The exhibition traces the period from the late first century B.C. to the 4th A.D, a momentous era that's been the stuff of countless plays, movies and TV docudramas. In fact, you may want to dust off those old "I, Claudius" videos and a good history book in order to fully appreciate the portraits of emperors, including a look at the famous succession of the first dynasty: Augustus, Tiberius, Caligula, Claudius and Nero. As you might expect, "Roman Art" is about power and glory — but it also touches on the intricate social order of slaves, soldiers and citizens who propped up those at the helm.

This show is a novelty for Seattle Art Museum, whose own collection of antiquities is small. Because SAM has no staff curator specializing in the period, Margaret Laird, an assistant professor of Roman art at the University of Washington, coordinated the exhibition here. She says unless you're planning a trip to Rome, this show is as good as it gets: The Louvre's Roman art is "one of the oldest and most pedigreed antiquities collections in any museum outside Italy — and we are getting the cream of the crop."
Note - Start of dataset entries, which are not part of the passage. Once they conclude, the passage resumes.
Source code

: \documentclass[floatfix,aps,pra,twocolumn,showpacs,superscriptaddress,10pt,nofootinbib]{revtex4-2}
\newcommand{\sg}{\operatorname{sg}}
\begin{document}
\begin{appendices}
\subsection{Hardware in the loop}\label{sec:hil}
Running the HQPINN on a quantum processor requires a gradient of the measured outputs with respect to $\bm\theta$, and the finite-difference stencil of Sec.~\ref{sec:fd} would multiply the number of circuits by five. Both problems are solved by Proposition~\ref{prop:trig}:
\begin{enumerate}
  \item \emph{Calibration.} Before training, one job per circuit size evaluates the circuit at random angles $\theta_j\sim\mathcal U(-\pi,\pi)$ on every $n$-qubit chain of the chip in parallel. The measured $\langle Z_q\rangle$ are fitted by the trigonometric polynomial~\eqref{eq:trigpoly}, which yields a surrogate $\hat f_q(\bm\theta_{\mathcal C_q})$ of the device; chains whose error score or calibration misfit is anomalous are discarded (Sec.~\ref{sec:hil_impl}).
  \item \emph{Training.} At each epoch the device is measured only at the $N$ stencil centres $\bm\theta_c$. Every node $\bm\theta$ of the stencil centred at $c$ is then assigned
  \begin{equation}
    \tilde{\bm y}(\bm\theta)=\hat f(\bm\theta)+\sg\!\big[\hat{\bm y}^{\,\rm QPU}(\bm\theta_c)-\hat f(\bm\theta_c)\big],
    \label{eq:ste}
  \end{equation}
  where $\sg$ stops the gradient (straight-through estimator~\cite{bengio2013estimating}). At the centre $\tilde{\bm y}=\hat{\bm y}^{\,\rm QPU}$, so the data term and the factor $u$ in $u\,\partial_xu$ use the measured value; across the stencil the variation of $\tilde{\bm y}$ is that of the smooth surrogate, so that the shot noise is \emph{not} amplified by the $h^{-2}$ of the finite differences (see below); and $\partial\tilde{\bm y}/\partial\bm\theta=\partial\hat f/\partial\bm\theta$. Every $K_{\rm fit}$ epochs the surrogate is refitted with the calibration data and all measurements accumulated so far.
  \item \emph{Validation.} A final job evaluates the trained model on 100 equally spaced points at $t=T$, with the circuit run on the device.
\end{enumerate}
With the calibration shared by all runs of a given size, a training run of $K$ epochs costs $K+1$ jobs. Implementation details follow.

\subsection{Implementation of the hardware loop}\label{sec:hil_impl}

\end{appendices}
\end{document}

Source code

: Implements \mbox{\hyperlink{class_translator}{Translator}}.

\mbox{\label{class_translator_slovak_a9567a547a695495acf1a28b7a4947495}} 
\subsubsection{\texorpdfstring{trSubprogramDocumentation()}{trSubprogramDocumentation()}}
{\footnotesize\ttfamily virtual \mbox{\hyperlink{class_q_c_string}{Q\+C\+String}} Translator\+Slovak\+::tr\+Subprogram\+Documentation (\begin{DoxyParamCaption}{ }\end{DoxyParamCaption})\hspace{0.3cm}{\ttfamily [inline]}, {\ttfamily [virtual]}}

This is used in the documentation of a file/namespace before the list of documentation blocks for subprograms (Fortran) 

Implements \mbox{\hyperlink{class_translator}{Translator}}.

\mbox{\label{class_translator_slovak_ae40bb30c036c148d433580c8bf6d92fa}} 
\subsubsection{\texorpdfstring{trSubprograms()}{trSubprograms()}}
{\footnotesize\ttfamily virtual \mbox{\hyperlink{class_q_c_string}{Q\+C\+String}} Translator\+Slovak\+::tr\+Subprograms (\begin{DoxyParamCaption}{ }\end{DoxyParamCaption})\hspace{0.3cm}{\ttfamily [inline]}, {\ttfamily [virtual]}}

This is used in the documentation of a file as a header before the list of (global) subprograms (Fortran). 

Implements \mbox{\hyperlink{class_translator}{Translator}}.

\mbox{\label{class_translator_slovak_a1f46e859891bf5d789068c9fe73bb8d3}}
Arranged by theme, the exhibition progresses from an introductory survey of Rome and its emperors, to the rights of citizenship, the intersection of civil and military life, the lives of slaves and foreigners, religion, funerary art and Rome's legacy.

On entering, you'll first come face to face with a massive, 5-foot-tall stone head of Lucilla, the daughter of emperor Marcus Aurelius, dating to the second century A.D. If the full statue were intact and standing, she would tower 26 feet tall — flaunting the might of the empire. Lucilla's is easily the largest face in "Roman Art," but it's in keeping with the bigger-than-life, awe-inspiring scale you will see throughout the show.

The emperors' gallery

The large gallery devoted to the emperors will keep Roman history buffs engaged for a long time, beginning with magnificent statues of the first emperor Augustus and his wife, Livia. Her elegantly draped 7-foot figure is adorned as the harvest goddess Ceres, with one hand full of wheat and poppies, and a cornucopia dripping with grapes in the other. Standing in front of them, you can look beyond to the faces that symbolized an erratic continuation of power — and its abuse.

"Our idea was to show how difficult it was in Roman times for an emperor to have a successor," said the Louvre's Daniel Roger, who co-curated the show and was recently in Seattle to oversee the installation. There was no real law for succession, so jockeying for favor inside families was intense and sometimes lethal. There was bad judgment and mental illness to contend with, as was the case with the notorious Caligula, whose decidedly calm and benevolent-seeming portrait stands in contrast to the reputation for cruelty and extravagance that his name evokes. He was in power only a few years before he was murdered.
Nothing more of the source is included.